_Task to carry out_.
With nothing left out, give the data back exactly.

(Source texts of formatted documents)
+===+
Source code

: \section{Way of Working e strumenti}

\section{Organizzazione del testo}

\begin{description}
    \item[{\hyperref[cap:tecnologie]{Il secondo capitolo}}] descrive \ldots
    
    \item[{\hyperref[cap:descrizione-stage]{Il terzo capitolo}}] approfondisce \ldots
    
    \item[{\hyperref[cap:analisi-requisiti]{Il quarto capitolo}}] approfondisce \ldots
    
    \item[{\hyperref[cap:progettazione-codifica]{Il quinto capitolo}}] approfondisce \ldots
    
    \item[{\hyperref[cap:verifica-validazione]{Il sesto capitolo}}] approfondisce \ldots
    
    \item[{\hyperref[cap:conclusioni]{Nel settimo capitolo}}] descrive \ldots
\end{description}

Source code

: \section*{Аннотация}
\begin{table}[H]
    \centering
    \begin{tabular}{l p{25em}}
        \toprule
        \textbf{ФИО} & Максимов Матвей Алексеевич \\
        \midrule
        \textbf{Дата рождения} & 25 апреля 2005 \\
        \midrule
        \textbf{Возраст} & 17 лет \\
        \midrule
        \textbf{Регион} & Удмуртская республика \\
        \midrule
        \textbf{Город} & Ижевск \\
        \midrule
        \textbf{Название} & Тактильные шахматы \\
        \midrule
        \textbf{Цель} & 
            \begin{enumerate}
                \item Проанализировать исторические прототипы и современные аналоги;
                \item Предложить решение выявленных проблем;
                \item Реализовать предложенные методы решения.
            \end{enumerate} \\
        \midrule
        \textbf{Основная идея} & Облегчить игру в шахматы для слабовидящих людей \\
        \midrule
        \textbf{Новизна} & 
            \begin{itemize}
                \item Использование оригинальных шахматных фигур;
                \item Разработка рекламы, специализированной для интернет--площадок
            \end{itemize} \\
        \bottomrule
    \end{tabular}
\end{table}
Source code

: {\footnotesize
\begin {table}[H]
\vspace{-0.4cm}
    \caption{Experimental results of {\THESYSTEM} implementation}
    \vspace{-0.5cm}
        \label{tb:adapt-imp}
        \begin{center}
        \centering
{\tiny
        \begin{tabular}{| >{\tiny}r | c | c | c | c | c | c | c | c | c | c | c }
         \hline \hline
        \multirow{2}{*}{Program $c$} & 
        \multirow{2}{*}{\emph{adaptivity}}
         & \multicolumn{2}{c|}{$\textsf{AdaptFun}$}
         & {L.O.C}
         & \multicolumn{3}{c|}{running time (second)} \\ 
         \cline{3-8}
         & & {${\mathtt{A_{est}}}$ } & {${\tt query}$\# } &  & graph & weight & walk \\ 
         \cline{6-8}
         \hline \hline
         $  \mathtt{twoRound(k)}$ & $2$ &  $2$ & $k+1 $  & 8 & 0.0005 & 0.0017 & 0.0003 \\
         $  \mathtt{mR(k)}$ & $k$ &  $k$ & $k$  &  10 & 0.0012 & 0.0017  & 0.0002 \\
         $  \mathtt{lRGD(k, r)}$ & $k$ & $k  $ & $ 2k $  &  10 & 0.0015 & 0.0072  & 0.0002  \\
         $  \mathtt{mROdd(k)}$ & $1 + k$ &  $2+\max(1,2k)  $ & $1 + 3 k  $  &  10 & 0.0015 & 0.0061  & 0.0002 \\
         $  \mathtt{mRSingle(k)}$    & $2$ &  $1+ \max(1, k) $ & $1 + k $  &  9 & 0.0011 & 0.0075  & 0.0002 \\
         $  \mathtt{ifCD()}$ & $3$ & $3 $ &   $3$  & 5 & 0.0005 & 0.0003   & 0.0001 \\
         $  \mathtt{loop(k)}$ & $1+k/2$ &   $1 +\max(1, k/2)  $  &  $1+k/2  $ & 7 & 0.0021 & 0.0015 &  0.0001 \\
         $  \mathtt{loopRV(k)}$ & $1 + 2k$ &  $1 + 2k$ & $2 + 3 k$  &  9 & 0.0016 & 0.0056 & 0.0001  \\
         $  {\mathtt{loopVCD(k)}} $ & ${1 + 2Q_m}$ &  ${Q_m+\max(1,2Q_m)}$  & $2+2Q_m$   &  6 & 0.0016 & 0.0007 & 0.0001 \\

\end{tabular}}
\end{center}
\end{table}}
+===+
_Solution to this task_.
Source code

: \section{Way of Working e strumenti}

\section{Organizzazione del testo}

\begin{description}
    \item[{\hyperref[cap:tecnologie]{Il secondo capitolo}}] descrive \ldots
    
    \item[{\hyperref[cap:descrizione-stage]{Il terzo capitolo}}] approfondisce \ldots
    
    \item[{\hyperref[cap:analisi-requisiti]{Il quarto capitolo}}] approfondisce \ldots
    
    \item[{\hyperref[cap:progettazione-codifica]{Il quinto capitolo}}] approfondisce \ldots
    
    \item[{\hyperref[cap:verifica-validazione]{Il sesto capitolo}}] approfondisce \ldots
    
    \item[{\hyperref[cap:conclusioni]{Nel settimo capitolo}}] descrive \ldots
\end{description}

Source code

: \section*{Аннотация}
\begin{table}[H]
    \centering
    \begin{tabular}{l p{25em}}
        \toprule
        \textbf{ФИО} & Максимов Матвей Алексеевич \\
        \midrule
        \textbf{Дата рождения} & 25 апреля 2005 \\
        \midrule
        \textbf{Возраст} & 17 лет \\
        \midrule
        \textbf{Регион} & Удмуртская республика \\
        \midrule
        \textbf{Город} & Ижевск \\
        \midrule
        \textbf{Название} & Тактильные шахматы \\
        \midrule
        \textbf{Цель} & 
            \begin{enumerate}
                \item Проанализировать исторические прототипы и современные аналоги;
                \item Предложить решение выявленных проблем;
                \item Реализовать предложенные методы решения.
            \end{enumerate} \\
        \midrule
        \textbf{Основная идея} & Облегчить игру в шахматы для слабовидящих людей \\
        \midrule
        \textbf{Новизна} & 
            \begin{itemize}
                \item Использование оригинальных шахматных фигур;
                \item Разработка рекламы, специализированной для интернет--площадок
            \end{itemize} \\
        \bottomrule
    \end{tabular}
\end{table}
Source code

: {\footnotesize
\begin {table}[H]
\vspace{-0.4cm}
    \caption{Experimental results of {\THESYSTEM} implementation}
    \vspace{-0.5cm}
        \label{tb:adapt-imp}
        \begin{center}
        \centering
{\tiny
        \begin{tabular}{| >{\tiny}r | c | c | c | c | c | c | c | c | c | c | c }
         \hline \hline
        \multirow{2}{*}{Program $c$} & 
        \multirow{2}{*}{\emph{adaptivity}}
         & \multicolumn{2}{c|}{$\textsf{AdaptFun}$}
         & {L.O.C}
         & \multicolumn{3}{c|}{running time (second)} \\ 
         \cline{3-8}
         & & {${\mathtt{A_{est}}}$ } & {${\tt query}$\# } &  & graph & weight & walk \\ 
         \cline{6-8}
         \hline \hline
         $  \mathtt{twoRound(k)}$ & $2$ &  $2$ & $k+1 $  & 8 & 0.0005 & 0.0017 & 0.0003 \\
         $  \mathtt{mR(k)}$ & $k$ &  $k$ & $k$  &  10 & 0.0012 & 0.0017  & 0.0002 \\
         $  \mathtt{lRGD(k, r)}$ & $k$ & $k  $ & $ 2k $  &  10 & 0.0015 & 0.0072  & 0.0002  \\
         $  \mathtt{mROdd(k)}$ & $1 + k$ &  $2+\max(1,2k)  $ & $1 + 3 k  $  &  10 & 0.0015 & 0.0061  & 0.0002 \\
         $  \mathtt{mRSingle(k)}$    & $2$ &  $1+ \max(1, k) $ & $1 + k $  &  9 & 0.0011 & 0.0075  & 0.0002 \\
         $  \mathtt{ifCD()}$ & $3$ & $3 $ &   $3$  & 5 & 0.0005 & 0.0003   & 0.0001 \\
         $  \mathtt{loop(k)}$ & $1+k/2$ &   $1 +\max(1, k/2)  $  &  $1+k/2  $ & 7 & 0.0021 & 0.0015 &  0.0001 \\
         $  \mathtt{loopRV(k)}$ & $1 + 2k$ &  $1 + 2k$ & $2 + 3 k$  &  9 & 0.0016 & 0.0056 & 0.0001  \\
         $  {\mathtt{loopVCD(k)}} $ & ${1 + 2Q_m}$ &  ${Q_m+\max(1,2Q_m)}$  & $2+2Q_m$   &  6 & 0.0016 & 0.0007 & 0.0001 \\

\end{tabular}}
\end{center}
\end{table}}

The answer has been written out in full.